§ Problem details
From the listing below, return every line with the string "length" in it.
Exercise input Start Marker
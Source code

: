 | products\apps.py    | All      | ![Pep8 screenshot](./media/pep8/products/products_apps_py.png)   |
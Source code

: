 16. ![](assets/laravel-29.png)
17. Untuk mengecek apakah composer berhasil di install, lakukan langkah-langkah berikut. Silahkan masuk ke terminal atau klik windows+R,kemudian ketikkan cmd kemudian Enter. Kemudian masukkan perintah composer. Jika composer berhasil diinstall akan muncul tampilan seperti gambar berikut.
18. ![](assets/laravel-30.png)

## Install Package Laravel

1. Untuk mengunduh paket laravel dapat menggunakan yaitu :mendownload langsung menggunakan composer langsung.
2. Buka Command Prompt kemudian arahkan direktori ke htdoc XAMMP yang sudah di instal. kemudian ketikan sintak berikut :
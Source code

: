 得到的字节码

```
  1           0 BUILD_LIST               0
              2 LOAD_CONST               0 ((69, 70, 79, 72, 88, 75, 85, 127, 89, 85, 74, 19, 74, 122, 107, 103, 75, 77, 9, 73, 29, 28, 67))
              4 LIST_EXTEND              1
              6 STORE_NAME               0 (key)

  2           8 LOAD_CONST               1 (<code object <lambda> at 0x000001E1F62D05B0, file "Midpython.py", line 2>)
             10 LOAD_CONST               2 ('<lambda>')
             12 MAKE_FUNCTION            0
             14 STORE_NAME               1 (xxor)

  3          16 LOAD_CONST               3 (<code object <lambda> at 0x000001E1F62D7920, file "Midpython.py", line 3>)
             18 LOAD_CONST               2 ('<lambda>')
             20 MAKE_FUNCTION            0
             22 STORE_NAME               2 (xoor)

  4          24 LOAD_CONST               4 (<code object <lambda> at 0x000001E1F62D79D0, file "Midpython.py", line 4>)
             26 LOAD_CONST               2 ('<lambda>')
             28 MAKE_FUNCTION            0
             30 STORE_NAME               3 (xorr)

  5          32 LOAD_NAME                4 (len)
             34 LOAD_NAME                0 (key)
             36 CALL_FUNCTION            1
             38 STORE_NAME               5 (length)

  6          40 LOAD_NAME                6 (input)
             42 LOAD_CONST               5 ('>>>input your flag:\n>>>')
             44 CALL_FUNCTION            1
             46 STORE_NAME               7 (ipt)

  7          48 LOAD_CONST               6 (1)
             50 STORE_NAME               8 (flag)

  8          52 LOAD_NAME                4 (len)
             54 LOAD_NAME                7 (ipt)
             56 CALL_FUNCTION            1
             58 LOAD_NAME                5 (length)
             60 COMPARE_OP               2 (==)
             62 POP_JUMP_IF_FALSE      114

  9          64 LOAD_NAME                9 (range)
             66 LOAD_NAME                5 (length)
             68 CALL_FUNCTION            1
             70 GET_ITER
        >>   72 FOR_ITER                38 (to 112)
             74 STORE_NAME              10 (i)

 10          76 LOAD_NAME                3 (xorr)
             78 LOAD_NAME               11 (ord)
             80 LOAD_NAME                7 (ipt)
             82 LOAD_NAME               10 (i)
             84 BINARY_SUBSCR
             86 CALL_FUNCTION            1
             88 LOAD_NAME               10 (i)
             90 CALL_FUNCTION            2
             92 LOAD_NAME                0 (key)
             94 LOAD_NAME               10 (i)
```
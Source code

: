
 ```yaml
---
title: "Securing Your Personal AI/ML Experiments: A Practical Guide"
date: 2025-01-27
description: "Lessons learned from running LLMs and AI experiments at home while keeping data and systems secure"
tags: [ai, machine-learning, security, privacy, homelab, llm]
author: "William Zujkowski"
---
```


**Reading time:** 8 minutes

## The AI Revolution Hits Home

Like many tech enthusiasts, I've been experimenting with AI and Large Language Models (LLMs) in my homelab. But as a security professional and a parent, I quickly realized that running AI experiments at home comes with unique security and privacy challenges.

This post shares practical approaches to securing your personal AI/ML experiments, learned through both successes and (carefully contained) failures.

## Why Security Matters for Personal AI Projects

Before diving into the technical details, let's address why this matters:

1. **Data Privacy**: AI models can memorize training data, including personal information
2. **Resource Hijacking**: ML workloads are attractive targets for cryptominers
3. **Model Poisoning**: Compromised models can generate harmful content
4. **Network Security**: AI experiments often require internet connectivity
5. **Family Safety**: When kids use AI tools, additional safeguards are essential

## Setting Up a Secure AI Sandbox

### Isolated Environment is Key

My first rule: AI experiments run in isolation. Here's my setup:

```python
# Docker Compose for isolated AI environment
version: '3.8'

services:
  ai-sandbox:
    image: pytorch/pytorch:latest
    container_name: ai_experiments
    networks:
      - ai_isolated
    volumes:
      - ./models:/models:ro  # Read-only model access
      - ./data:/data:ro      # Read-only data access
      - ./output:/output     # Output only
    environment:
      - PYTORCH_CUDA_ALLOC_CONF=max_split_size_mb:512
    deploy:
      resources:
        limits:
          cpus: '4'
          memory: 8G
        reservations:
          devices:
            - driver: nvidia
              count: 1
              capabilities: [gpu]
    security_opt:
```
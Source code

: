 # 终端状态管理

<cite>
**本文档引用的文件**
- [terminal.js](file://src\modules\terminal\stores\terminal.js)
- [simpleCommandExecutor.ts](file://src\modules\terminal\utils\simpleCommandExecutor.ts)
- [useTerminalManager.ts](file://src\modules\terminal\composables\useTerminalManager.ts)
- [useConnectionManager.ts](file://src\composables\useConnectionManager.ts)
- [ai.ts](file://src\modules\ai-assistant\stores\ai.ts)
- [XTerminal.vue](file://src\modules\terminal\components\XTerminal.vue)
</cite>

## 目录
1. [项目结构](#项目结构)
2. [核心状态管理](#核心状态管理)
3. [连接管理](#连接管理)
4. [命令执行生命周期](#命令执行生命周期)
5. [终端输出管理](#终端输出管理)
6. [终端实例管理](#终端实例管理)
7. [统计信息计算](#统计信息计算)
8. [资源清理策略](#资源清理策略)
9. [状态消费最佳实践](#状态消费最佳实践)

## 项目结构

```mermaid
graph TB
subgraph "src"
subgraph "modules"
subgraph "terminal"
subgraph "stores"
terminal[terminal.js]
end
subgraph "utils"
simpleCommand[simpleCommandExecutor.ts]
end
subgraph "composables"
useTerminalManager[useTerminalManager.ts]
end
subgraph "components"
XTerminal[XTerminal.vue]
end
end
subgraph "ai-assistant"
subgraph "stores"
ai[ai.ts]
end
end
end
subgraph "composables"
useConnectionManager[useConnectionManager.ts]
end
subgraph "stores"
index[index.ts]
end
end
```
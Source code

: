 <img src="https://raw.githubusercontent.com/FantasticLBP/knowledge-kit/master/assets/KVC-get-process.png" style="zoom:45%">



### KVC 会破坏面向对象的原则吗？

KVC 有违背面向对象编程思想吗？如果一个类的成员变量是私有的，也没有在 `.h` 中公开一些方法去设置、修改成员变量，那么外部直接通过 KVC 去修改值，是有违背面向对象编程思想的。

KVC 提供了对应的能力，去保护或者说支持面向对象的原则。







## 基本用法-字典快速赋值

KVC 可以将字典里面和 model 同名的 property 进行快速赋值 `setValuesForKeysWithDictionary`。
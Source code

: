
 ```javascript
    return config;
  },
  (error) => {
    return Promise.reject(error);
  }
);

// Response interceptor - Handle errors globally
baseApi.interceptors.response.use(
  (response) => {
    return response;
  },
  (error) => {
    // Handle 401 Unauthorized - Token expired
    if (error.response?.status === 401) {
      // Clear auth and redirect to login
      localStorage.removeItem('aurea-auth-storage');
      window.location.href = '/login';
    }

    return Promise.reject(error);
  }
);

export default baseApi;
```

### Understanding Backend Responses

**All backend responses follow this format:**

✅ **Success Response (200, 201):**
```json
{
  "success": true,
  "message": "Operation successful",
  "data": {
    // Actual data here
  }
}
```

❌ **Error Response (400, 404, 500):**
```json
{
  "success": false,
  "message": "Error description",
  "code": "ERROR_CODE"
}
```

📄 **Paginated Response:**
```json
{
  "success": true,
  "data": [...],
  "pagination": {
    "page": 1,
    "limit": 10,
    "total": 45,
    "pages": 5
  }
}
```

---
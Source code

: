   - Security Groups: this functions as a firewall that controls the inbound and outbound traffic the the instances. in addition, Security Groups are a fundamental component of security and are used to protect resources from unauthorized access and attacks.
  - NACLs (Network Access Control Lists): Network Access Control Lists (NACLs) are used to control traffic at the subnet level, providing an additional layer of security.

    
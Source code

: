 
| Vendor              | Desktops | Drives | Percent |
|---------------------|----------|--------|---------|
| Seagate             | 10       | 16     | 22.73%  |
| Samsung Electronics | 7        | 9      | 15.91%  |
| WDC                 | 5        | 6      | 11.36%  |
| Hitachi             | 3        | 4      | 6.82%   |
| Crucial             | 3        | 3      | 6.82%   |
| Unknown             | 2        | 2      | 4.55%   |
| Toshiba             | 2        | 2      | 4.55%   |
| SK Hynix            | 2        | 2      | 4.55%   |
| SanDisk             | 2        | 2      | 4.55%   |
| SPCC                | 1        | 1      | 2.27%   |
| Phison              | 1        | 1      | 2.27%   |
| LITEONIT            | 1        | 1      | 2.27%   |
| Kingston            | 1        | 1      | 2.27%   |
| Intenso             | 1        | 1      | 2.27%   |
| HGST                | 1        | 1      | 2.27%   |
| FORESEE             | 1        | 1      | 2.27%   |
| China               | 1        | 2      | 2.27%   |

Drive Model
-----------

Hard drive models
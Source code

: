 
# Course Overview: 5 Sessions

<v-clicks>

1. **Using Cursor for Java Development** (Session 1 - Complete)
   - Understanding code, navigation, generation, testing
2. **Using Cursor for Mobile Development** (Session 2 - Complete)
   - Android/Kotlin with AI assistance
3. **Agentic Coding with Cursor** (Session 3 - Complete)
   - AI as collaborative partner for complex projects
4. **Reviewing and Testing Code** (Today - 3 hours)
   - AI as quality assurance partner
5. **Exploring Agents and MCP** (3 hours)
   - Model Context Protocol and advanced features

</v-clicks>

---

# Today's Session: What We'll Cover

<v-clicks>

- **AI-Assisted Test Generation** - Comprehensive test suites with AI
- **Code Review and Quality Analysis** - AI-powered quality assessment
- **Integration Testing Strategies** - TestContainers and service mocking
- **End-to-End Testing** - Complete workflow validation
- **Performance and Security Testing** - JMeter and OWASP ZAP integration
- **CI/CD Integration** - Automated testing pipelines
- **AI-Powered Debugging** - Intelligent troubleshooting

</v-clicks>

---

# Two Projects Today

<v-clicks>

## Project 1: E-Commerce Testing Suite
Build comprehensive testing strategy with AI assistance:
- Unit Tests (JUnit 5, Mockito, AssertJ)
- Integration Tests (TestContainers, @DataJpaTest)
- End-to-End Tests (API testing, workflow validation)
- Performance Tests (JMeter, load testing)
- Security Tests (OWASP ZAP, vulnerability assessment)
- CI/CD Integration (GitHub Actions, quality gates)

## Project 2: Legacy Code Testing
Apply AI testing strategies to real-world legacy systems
Exercise input End Marker
§ Task output
             38 STORE_NAME               5 (length)
             58 LOAD_NAME                5 (length)
             66 LOAD_NAME                5 (length)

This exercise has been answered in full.